The death is one of two potential "serious adverse events" in women's health services this year, the Herald on Sunday can reveal.
The DHB wouldn't release more information while inquiries continue, to protect theprocess and privacy of patients involved.
The incidents follow a damning internal review of maternity services last year, carried out after resourcing problems such as a lack of staff and bedspace at Middlemore Hospital contributed to the death or stillbirth of three babies over 2016 and 2017.
A serious adverse event is an incident where a patient is seriously harmed during medical treatment. There have been two potential cases in women's health services this year.
In April, an incident "resulted in" intrauterine death (a loss at or after the 20th week of gestation), the DHB confirmed. Another investigation was started in June, after a swab was mistakenly left inside a patient after surgery.
Incidents are considered potential serious adverse events while under investigation, because how severe an incident is considered can change.
Wider changes to maternity services have been made or are under way after the September 2018 review, which found an 11-bed shortfall and concluded maternity care for South Aucklanders fell below safe standards.
Counties initially declined to say if serious adverse events had happened since the September review. It has now disclosed the two incidents after an Official Information Act request.

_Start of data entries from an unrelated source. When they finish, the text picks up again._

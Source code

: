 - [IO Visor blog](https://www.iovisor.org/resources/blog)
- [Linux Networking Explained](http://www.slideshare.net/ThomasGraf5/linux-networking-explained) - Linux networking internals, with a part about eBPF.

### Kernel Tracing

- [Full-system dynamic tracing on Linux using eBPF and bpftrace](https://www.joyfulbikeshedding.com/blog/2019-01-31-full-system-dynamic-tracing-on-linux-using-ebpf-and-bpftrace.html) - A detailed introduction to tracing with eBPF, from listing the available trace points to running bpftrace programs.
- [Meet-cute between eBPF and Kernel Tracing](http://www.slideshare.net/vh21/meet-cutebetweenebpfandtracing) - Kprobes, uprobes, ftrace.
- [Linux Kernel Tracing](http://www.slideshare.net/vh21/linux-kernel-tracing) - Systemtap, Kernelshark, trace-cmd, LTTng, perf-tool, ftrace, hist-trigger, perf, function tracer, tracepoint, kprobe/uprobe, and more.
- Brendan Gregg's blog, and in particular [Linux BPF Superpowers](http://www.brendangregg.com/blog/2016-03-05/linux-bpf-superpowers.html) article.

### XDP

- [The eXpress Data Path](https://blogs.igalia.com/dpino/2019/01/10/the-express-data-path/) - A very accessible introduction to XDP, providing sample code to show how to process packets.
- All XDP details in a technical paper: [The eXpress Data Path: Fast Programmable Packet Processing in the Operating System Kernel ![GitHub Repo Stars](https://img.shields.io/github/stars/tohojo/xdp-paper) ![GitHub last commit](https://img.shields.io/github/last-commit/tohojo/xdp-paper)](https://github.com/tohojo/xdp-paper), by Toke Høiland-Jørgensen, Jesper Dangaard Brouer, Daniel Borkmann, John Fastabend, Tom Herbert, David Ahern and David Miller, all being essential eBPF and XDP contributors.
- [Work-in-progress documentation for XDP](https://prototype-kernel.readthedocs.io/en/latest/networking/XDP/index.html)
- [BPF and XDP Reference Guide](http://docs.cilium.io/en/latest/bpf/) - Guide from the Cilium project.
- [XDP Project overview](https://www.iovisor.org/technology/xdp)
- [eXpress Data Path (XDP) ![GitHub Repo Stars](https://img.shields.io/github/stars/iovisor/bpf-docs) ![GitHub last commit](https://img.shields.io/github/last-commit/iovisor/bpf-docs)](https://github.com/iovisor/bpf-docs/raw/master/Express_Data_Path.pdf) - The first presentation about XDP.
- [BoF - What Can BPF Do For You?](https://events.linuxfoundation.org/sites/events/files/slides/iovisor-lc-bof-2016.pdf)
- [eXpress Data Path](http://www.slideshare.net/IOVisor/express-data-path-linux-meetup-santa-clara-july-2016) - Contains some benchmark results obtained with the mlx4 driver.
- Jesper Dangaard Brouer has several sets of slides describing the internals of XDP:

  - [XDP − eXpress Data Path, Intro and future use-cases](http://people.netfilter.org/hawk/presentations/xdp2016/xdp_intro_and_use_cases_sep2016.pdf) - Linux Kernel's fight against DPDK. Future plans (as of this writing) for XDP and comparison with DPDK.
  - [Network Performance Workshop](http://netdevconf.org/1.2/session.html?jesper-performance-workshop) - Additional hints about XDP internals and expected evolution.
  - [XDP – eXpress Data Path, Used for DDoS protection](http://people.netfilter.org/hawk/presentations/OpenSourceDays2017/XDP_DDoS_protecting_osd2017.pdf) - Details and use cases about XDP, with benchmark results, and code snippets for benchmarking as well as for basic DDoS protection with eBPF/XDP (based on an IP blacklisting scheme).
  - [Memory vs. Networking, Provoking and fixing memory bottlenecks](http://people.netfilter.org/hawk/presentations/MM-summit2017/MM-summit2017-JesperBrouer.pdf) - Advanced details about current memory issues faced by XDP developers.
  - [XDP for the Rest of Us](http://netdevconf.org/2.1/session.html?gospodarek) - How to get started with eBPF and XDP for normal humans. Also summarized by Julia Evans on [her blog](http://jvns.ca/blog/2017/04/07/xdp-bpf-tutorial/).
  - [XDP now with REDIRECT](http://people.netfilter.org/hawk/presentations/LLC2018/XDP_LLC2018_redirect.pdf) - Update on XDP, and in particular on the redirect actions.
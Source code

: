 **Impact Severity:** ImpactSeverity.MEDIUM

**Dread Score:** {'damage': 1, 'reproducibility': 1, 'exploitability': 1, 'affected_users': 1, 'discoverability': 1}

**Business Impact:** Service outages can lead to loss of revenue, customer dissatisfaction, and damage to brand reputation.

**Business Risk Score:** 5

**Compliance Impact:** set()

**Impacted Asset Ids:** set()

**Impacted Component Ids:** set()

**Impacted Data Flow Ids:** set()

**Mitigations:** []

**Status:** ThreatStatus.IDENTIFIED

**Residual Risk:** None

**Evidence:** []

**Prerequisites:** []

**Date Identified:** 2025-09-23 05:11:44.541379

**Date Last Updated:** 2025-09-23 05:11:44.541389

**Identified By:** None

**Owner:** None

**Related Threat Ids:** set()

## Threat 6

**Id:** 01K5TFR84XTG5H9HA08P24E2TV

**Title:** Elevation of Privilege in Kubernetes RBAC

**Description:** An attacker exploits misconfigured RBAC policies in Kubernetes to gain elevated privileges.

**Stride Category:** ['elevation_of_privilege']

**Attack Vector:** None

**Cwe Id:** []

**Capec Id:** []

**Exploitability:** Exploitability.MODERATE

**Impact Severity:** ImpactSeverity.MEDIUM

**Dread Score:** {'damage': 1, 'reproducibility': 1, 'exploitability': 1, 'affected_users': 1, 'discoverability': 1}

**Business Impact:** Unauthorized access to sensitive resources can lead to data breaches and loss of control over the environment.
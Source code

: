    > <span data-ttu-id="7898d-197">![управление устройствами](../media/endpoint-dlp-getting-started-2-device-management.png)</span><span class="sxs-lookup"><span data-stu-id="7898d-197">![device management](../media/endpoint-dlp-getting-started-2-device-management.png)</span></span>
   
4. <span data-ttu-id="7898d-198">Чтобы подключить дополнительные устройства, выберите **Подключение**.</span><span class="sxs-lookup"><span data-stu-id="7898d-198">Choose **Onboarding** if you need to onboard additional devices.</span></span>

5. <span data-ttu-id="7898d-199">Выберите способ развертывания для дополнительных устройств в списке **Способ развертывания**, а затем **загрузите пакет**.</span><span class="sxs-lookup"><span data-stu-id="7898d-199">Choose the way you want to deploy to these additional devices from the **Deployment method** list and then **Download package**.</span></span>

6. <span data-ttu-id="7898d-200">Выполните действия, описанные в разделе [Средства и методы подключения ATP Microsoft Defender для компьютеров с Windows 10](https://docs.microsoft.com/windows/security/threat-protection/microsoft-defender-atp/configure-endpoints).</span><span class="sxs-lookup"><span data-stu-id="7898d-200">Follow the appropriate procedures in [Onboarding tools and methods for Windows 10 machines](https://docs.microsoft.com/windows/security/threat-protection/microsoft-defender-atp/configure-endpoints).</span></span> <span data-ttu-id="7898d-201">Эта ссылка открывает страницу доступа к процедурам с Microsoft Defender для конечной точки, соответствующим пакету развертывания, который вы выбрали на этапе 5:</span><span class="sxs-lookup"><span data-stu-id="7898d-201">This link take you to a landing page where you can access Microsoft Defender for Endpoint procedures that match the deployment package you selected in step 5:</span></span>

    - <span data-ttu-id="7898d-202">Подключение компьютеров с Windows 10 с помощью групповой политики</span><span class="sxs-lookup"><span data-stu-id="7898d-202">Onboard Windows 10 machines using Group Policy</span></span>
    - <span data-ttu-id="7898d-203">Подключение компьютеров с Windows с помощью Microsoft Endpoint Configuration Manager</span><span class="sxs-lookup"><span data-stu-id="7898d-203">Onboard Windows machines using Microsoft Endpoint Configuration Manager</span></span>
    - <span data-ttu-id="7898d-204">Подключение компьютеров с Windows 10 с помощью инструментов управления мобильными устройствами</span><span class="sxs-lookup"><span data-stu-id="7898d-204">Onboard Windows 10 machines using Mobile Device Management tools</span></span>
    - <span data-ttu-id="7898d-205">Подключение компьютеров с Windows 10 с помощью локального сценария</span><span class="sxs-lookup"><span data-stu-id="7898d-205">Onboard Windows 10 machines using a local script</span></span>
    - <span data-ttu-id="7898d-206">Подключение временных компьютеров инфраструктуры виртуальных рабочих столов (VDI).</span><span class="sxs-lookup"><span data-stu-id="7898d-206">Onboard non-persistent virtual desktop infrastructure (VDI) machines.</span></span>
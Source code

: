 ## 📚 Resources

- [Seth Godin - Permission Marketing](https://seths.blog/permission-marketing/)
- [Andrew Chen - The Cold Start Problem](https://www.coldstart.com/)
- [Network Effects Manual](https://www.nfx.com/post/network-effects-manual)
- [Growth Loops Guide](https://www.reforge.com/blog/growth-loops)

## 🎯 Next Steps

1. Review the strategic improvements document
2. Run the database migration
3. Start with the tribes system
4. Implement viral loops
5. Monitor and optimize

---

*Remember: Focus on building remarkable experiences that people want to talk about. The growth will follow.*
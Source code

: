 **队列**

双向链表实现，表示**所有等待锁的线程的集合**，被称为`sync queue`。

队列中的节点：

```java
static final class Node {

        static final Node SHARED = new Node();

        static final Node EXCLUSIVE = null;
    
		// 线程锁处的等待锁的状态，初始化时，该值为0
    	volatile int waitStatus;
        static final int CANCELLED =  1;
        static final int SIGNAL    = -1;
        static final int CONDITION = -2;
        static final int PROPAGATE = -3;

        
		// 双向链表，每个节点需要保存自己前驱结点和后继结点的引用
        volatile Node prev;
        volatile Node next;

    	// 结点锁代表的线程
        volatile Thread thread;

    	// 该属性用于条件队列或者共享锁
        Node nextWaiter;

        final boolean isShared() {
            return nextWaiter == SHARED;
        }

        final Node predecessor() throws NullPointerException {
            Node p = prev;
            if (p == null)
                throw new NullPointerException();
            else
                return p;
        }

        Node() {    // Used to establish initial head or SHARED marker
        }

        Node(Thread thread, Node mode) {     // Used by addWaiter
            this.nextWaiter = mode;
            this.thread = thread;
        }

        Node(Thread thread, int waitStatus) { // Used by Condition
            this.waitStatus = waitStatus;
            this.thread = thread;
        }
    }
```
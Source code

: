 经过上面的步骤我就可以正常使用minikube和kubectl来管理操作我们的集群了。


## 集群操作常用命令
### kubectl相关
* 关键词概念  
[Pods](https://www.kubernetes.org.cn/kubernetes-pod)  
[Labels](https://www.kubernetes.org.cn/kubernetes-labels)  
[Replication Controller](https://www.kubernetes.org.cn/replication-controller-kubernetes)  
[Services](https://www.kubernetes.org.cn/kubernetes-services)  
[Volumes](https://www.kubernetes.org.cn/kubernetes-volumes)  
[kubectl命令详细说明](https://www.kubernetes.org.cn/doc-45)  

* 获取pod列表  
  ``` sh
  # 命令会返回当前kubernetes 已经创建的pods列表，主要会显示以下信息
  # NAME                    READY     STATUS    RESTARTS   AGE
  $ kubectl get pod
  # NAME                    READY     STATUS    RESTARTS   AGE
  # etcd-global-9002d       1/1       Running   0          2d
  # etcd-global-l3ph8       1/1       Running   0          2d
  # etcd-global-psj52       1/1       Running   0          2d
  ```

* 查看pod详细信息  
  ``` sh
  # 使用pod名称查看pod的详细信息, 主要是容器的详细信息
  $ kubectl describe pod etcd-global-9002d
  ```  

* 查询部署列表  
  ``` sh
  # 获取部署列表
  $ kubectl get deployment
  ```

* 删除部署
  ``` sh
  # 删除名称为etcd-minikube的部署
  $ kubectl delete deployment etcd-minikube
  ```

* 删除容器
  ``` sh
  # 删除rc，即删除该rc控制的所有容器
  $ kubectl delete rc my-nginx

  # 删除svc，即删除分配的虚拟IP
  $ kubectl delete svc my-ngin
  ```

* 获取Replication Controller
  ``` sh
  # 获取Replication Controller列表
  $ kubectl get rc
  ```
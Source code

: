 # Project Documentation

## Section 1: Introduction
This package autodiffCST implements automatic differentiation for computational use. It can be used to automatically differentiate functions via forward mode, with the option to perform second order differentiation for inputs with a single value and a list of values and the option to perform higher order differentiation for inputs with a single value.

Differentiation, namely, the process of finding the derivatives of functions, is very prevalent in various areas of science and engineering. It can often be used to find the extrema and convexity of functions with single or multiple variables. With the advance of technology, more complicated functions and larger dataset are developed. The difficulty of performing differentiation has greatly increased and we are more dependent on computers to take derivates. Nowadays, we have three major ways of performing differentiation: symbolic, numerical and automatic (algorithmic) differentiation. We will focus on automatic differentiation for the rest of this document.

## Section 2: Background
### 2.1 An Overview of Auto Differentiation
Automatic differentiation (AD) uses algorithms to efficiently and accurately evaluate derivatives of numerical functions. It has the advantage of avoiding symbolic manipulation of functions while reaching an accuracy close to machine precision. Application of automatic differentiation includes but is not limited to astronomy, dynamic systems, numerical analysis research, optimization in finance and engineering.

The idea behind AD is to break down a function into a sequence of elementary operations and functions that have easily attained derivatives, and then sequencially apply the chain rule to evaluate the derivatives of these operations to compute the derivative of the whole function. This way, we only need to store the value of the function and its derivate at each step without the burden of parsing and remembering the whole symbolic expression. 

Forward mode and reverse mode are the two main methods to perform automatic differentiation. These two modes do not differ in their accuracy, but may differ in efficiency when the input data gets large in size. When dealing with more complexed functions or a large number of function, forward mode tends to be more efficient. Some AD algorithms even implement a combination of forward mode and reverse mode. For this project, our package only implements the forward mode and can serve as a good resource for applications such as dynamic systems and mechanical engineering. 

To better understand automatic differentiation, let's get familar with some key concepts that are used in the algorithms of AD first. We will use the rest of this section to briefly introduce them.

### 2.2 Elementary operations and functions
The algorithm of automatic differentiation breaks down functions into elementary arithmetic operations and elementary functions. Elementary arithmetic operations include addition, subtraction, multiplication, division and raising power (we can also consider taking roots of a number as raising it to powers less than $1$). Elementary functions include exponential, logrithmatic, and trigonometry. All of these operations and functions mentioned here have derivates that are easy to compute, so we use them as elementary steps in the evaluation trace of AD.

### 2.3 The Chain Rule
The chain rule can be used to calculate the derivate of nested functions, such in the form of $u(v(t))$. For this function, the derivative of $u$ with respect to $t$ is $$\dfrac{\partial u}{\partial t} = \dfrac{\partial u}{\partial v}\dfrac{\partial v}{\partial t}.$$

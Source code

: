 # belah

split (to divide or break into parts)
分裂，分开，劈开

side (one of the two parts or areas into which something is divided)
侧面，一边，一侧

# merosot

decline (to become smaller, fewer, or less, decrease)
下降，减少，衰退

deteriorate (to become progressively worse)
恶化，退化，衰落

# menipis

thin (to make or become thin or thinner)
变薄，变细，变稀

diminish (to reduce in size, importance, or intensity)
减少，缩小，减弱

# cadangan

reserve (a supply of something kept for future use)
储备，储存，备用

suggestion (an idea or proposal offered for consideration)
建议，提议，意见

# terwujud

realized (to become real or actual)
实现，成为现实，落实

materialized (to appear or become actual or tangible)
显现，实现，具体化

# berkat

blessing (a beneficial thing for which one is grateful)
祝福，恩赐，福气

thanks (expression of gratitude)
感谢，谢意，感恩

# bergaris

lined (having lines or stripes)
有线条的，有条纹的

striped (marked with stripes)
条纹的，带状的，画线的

Chief executive Fepulea'i Margie Apa declined to provide other details, including if there were any potential resourcing problems.
"Information on all completed serious incident investigations is published annually (in December) ... this occurs with the consent of the affected patients, and ensures that we protect the privacy of all individuals involved," Apa wrote in the information release.
"We do not believe the public interest in these matters outweighs the high privacy interests involved, particularly given the small number of cases, and our wish to maintain the ability for our staff to fairly participate in these investigation processes, and providing relevant information in confidence."
Apa said the DHB would be disappointed if the Herald on Sunday reported on the incidents, as "doing so would diminish the ability of the public to consider the full and proper context and understanding of these events".
The incidents needed to be viewed in the context of a total of 57 events in the year, across all DHB divisions. Counties' reported events were "reflective of our service size and efforts to encourage open disclosure".
Incidents where items like swabs are mistakenly left inside patients after surgery are relatively common - health boards reported more than 60 such incidents over the past few years.
Those involving the death of a baby or fetus are rarer. Two of 19 other DHBs reported a total of four such events in 2017/18, although a handful of health boards don't provide even summary information.
The DHB's internal review last September - obtained by the Herald on Sunday along with other documents - outlines how Middlemore Hospital struggled to cope with big increases in the number of pregnancies needing more care and monitoring, and services buckled.
Other incidents include a new mother falling and snapping her shinbone after being discharged from hospital in February last year - six hours after giving birth and still numb from an epidural.
Births within the district have dropped to about 18 a day, but cases are increasingly complex, partly because of obesity and diabetes. More than a third of residents are among the country's most socioeconomically deprived.
After the review, the DHB launched one-year and three-year work programmes. Changes include a new maternity assessment clinic and more midwife, nursing and support staff roles.
There have been management changes, including a new general manager for women's health, as well as a full-time clinical quality and risk manager. A recently appointed chief midwife will be on the DHB's executive leadership team.
Women with babies in the neonatal unit are moving in phases to another ward, which allowed more beds to be opened in July and August. More capacity is anticipated by the middle of next month. A new women's health building is about five years away.
The Midwives' Union, Meras, is part of a regular forum at Counties Manukau DHB, and says positive changes have been made. Those include keeping more graduate midwives, more senior roles including in maternity wards, enabling clinical leadership 24-hours a day.